After the battle, Warren's body was stripped of his clothing, his face repeatedly bayoneted and then buried in a shallow ditch by British forces. Captain Walter Laurie, who participated in the battles of Lexington and Concord, later wrote that he "stuffed the scoundrel with another rebel into one hole, and there he and his seditious principles may remain."
His face bayoneted beyond recognition, Revere recognized wiring he had placed, replacing his friend's missing tooth with a walrus' tooth. Some closure to the family of a most remarkable man.
Now that I am retired, sans the focus on the practice of dentistry which I have enjoyed for decades, sifting through a lifetime of memories is providing much pleasure. Reflecting on the many blessings of my life allows a congruous timeline that brings my beautiful mother to top of mind. I am sure glad my father knew what a woman was and vice-versa. Whew!
There are few things that are absolutely free and can be revisited so many times, again, without cost. What a deal. Digging out those embedded memories are facilitated with the Wayback Machine; Mr. Peabody has got it going on...

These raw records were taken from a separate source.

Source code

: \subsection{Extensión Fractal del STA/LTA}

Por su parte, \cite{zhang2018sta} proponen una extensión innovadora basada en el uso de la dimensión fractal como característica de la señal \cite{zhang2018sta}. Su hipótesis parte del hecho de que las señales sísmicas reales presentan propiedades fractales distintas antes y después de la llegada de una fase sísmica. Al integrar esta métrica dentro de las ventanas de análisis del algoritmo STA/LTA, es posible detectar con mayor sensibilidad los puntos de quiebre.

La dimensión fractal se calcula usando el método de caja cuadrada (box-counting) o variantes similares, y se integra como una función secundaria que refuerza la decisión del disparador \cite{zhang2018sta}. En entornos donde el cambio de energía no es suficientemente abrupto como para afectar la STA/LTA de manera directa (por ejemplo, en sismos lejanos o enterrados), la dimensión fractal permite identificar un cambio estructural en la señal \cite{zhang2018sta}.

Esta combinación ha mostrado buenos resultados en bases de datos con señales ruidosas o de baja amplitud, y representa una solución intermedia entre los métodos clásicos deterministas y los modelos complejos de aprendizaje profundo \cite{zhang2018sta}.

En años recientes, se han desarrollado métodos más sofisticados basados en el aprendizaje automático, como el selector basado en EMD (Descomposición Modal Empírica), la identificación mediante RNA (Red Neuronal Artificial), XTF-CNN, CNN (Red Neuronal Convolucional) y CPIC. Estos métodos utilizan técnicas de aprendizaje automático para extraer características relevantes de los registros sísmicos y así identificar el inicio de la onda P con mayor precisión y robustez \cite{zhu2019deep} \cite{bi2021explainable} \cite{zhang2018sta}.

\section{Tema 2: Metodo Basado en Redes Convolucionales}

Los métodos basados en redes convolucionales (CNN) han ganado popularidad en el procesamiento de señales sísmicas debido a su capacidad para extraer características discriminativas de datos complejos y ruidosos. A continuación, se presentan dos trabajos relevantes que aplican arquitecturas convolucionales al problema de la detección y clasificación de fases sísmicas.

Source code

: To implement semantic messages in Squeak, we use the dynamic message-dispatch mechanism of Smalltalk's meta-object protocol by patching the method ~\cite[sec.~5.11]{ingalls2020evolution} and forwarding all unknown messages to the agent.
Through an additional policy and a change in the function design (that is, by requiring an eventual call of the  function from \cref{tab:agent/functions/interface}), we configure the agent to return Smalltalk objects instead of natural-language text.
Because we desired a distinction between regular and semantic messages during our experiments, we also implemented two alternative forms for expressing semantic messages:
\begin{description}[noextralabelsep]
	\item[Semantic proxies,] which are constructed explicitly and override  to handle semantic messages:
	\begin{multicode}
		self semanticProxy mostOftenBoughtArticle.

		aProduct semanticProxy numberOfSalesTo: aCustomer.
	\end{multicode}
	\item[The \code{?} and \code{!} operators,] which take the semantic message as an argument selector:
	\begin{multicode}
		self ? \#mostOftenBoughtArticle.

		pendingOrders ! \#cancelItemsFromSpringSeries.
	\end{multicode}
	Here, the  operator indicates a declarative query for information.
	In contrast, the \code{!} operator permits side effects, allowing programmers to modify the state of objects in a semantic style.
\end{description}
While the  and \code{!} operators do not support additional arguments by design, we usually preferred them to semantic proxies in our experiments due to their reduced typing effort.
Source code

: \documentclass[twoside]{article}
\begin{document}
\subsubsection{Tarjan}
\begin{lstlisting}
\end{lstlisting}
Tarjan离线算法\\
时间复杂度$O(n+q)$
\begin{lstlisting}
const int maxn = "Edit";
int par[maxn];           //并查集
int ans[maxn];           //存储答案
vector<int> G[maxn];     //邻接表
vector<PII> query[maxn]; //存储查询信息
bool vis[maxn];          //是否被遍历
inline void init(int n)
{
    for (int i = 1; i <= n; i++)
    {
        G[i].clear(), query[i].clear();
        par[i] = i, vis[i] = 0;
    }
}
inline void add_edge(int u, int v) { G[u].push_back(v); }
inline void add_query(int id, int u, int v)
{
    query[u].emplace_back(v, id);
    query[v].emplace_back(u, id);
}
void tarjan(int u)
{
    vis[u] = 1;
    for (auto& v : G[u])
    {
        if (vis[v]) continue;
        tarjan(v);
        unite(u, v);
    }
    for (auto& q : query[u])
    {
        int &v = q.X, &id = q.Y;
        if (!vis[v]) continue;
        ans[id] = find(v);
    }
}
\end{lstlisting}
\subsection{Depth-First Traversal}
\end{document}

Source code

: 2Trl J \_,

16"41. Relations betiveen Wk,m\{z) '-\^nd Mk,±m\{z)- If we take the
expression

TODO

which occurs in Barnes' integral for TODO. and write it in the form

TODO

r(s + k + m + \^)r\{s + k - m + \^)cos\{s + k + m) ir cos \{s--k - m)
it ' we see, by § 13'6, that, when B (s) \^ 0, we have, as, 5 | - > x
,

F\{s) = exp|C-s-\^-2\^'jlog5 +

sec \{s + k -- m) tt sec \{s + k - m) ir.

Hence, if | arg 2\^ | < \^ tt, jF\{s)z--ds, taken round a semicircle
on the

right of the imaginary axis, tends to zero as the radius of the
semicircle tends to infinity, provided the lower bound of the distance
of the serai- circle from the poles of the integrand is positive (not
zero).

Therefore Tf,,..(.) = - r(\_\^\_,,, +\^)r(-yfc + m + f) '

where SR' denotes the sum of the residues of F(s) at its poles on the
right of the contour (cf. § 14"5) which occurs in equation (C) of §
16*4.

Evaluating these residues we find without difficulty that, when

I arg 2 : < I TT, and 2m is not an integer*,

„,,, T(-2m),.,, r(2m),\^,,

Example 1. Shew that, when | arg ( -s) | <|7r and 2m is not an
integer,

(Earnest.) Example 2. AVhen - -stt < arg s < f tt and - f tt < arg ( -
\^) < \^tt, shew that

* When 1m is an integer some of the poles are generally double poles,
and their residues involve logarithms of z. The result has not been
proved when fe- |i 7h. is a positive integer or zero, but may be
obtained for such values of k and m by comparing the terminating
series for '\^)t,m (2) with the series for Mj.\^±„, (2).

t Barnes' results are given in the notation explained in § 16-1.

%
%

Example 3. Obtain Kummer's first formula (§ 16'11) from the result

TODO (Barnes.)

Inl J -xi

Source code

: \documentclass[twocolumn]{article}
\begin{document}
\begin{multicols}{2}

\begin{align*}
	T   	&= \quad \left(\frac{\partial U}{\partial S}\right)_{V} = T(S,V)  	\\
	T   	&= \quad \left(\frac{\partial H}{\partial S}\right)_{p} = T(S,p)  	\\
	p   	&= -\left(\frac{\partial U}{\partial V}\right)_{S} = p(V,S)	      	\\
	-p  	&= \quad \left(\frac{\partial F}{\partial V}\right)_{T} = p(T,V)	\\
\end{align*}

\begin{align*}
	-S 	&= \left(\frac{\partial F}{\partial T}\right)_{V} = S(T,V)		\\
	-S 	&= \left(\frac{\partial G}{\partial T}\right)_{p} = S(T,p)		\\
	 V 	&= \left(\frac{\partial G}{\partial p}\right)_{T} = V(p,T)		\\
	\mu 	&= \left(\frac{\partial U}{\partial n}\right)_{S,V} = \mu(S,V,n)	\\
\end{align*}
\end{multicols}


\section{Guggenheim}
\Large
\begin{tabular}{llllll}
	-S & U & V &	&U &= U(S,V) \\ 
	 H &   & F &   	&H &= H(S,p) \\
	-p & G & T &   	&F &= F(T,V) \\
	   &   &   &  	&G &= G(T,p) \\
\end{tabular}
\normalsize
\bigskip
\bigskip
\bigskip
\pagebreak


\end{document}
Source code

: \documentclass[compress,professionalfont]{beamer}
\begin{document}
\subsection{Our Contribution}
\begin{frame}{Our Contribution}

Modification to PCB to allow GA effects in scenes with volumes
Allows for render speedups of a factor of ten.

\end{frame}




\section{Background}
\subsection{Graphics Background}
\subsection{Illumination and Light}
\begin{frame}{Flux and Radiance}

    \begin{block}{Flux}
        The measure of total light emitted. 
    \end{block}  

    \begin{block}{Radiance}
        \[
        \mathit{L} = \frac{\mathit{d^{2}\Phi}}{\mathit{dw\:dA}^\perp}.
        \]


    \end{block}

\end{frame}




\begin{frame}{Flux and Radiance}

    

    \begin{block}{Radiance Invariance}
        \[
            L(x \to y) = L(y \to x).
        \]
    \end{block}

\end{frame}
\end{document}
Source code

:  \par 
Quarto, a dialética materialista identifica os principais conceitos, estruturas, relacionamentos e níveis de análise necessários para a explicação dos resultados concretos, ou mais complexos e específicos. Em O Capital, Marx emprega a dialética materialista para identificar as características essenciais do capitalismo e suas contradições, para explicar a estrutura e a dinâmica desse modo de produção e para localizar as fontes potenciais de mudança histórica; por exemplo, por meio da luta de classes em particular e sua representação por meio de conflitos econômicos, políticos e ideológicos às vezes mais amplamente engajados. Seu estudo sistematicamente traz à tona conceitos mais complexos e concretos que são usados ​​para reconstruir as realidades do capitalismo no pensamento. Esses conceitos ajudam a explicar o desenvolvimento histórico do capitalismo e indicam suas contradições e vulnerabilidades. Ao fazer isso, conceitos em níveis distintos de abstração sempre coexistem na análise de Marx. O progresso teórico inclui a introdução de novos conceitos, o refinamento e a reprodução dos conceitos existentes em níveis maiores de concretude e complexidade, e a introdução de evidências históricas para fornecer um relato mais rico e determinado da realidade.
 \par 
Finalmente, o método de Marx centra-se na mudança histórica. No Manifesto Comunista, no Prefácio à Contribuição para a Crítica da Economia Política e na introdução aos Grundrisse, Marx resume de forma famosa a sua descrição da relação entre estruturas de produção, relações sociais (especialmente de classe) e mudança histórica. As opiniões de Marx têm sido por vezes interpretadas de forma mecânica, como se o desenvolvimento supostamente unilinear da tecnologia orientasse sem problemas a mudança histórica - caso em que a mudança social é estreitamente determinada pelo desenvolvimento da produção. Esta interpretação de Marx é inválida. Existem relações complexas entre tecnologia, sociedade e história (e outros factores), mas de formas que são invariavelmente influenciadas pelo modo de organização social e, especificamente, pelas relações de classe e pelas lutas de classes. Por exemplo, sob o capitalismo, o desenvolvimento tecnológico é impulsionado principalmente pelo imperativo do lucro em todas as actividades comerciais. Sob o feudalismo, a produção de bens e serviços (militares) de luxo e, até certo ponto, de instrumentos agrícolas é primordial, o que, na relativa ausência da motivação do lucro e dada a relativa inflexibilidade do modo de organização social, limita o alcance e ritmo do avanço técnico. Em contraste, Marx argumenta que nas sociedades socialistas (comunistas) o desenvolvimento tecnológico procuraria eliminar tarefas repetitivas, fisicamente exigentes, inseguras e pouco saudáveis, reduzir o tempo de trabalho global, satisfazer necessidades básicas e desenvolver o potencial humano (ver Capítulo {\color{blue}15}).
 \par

Decades since I have used the Wayback Machine on a regular basis, the need now exists for revisiting this incredible feat of physics. Violating Newton's calculations that time travel could not happen - that darn light speed..., the Wayback Machine is an anachronism that frequently finds me as a passenger.
As a kid, the "funny papers" were a much-loved feature of our newspaper. On Sundays, they were also colorful. Beloved characters such as Charlie Brown or Beetle Bailey (being an Army brat, I particularly looked forward to this cartoon strip. It was forerunner of the TV version: Gomer Pyle, USMC.) were known by millions. Thanks, Charles Schulz.